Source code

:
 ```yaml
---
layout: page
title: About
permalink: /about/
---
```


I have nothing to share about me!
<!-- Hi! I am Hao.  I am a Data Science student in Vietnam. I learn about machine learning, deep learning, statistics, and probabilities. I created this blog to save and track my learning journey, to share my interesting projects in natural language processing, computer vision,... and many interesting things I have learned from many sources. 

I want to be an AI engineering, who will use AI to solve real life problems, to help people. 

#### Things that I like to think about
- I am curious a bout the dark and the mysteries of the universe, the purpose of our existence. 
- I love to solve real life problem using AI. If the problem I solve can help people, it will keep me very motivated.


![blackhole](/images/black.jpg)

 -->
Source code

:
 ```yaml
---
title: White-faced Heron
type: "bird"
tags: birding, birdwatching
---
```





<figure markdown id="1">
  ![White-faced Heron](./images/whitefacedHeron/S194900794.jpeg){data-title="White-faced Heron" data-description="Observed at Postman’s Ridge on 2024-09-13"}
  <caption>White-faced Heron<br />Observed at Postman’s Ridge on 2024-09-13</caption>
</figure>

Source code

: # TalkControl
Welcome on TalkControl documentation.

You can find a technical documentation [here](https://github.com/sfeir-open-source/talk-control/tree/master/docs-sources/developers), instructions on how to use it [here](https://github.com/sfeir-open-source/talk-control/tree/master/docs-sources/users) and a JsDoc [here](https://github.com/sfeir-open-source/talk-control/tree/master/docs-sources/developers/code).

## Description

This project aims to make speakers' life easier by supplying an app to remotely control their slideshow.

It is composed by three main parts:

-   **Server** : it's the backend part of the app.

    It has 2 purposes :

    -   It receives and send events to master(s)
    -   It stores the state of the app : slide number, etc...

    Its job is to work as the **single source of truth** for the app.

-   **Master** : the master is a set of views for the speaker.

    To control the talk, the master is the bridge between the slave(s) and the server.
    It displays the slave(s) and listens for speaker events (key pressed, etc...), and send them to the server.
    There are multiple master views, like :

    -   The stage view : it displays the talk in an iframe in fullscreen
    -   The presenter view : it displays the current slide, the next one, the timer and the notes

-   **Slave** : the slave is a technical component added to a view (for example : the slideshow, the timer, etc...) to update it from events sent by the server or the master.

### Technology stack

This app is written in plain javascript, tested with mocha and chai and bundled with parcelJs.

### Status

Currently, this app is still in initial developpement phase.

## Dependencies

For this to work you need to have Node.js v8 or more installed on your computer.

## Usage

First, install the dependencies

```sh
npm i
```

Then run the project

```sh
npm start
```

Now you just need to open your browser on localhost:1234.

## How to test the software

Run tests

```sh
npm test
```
*-*-*
Starting with the first line of the listing above, copy each line exactly until you have copied the line containing "I have nothing to share about me!". Stop there.

Source code

:
 ```yaml
---
layout: page
title: About
permalink: /about/
---
```


I have nothing to share about me!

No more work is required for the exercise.